═════ Data section ═════

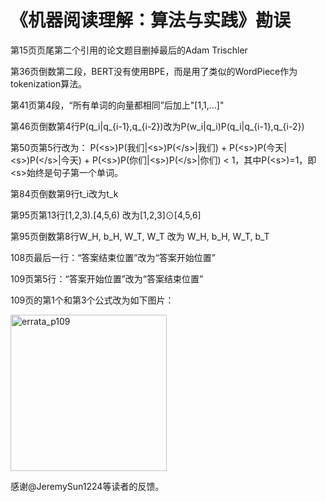 <h1>《机器阅读理解：算法与实践》勘误</h1>

第15页页尾第二个引用的论文题目删掉最后的Adam Trischler

第36页倒数第二段，BERT没有使用BPE，而是用了类似的WordPiece作为tokenization算法。

第41页第4段，“所有单词的向量都相同”后加上"[1,1,...]"

第46页倒数第4行P(q_i|q_{i-1},q_{i-2})改为P(w_i|q_i)P(q_i|q_{i-1},q_{i-2})

第50页第5行改为：
P(&lt;s&gt;)P(我们|&lt;s&gt;)P(&lt;/s&gt;|我们) + P(&lt;s&gt;)P(今天|&lt;s&gt;)P(&lt;/s&gt;|今天) + P(&lt;s&gt;)P(你们|&lt;s&gt;)P(&lt;/s&gt;|你们) &lt; 1，其中P(&lt;s&gt;)=1，即&lt;s&gt;始终是句子第一个单词。

第84页倒数第9行t_i改为t_k

第95页第13行[1,2,3).[4,5,6) 改为[1,2,3]⊙[4,5,6]

第95页倒数第8行W_H, b_H, W_T, W_T 改为 W_H, b_H, W_T, b_T

108页最后一行：“答案结束位置”改为“答案开始位置”

109页第5行：“答案开始位置”改为“答案结束位置”

109页的第1个和第3个公式改为如下图片：

<p align="left">
  <img src="https://cs.stanford.edu/~cgzhu/pic/mrc_errata_p109.png" width="250" alt="errata_p109">
</p>

感谢@JeremySun1224等读者的反馈。
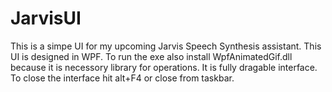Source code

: # JarvisUI
This is a simpe UI for my upcoming Jarvis Speech Synthesis assistant. This UI is designed in WPF. To run the exe also install WpfAnimatedGif.dll because it is necessory library for operations.
It is fully dragable interface.
To close the interface hit alt+F4 or close from taskbar.
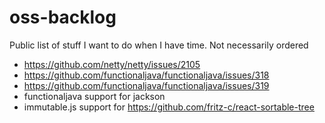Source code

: # oss-backlog

Public list of stuff I want to do when I have time. Not necessarily ordered

- https://github.com/netty/netty/issues/2105
- https://github.com/functionaljava/functionaljava/issues/318
- https://github.com/functionaljava/functionaljava/issues/319
- functionaljava support for jackson
- immutable.js support for https://github.com/fritz-c/react-sortable-tree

═════

● **Brief**
The records above, minus their pictures, are to be returned word for word.

● **Written response**
 <h1>《机器阅读理解：算法与实践》勘误</h1>

第15页页尾第二个引用的论文题目删掉最后的Adam Trischler

第36页倒数第二段，BERT没有使用BPE，而是用了类似的WordPiece作为tokenization算法。

第41页第4段，“所有单词的向量都相同”后加上"[1,1,...]"

第46页倒数第4行P(q_i|q_{i-1},q_{i-2})改为P(w_i|q_i)P(q_i|q_{i-1},q_{i-2})

第50页第5行改为：
P(&lt;s&gt;)P(我们|&lt;s&gt;)P(&lt;/s&gt;|我们) + P(&lt;s&gt;)P(今天|&lt;s&gt;)P(&lt;/s&gt;|今天) + P(&lt;s&gt;)P(你们|&lt;s&gt;)P(&lt;/s&gt;|你们) &lt; 1，其中P(&lt;s&gt;)=1，即&lt;s&gt;始终是句子第一个单词。

第84页倒数第9行t_i改为t_k

第95页第13行[1,2,3).[4,5,6) 改为[1,2,3]⊙[4,5,6]

第95页倒数第8行W_H, b_H, W_T, W_T 改为 W_H, b_H, W_T, b_T

108页最后一行：“答案结束位置”改为“答案开始位置”

109页第5行：“答案开始位置”改为“答案结束位置”

109页的第1个和第3个公式改为如下图片：

<p align="left">
  <img src="https://cs.stanford.edu/~cgzhu/pic/mrc_errata_p109.png" width="250" alt="errata_p109">
</p>

感谢@JeremySun1224等读者的反馈。
Source code

: # JarvisUI
This is a simpe UI for my upcoming Jarvis Speech Synthesis assistant. This UI is designed in WPF. To run the exe also install WpfAnimatedGif.dll because it is necessory library for operations.
It is fully dragable interface.
To close the interface hit alt+F4 or close from taskbar.
Source code

: # oss-backlog

Public list of stuff I want to do when I have time. Not necessarily ordered

- https://github.com/netty/netty/issues/2105
- https://github.com/functionaljava/functionaljava/issues/318
- https://github.com/functionaljava/functionaljava/issues/319
- functionaljava support for jackson
- immutable.js support for https://github.com/fritz-c/react-sortable-tree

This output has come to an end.